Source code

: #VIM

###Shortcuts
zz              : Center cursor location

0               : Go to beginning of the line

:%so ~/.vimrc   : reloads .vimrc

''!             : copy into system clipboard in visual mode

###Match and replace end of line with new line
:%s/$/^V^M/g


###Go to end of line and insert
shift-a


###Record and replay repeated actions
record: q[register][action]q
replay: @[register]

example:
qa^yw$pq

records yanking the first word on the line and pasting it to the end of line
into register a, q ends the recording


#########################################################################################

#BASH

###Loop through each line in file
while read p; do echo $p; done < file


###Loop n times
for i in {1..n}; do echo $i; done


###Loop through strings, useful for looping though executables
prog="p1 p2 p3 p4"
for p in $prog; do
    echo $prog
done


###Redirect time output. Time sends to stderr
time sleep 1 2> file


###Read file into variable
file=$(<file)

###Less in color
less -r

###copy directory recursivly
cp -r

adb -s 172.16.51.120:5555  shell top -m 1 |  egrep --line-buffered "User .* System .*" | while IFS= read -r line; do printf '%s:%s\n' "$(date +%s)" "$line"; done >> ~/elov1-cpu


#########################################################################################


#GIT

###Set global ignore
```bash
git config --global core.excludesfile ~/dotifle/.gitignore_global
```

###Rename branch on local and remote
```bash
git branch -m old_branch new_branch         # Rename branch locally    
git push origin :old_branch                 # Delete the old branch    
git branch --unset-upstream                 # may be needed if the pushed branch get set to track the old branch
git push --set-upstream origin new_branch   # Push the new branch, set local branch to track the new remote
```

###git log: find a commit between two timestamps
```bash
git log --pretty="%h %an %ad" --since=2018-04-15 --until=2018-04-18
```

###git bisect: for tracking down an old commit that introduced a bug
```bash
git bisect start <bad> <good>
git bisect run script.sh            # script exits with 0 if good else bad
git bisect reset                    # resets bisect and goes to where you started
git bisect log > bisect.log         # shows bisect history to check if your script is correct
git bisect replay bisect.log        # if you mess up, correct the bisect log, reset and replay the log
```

==========

# WHAT IS REQUIRED
What lines in the entries above hold "replay"? Copy every one.

# REPLY
###Record and replay repeated actions
replay: @[register]
git bisect replay bisect.log        # if you mess up, correct the bisect log, reset and replay the log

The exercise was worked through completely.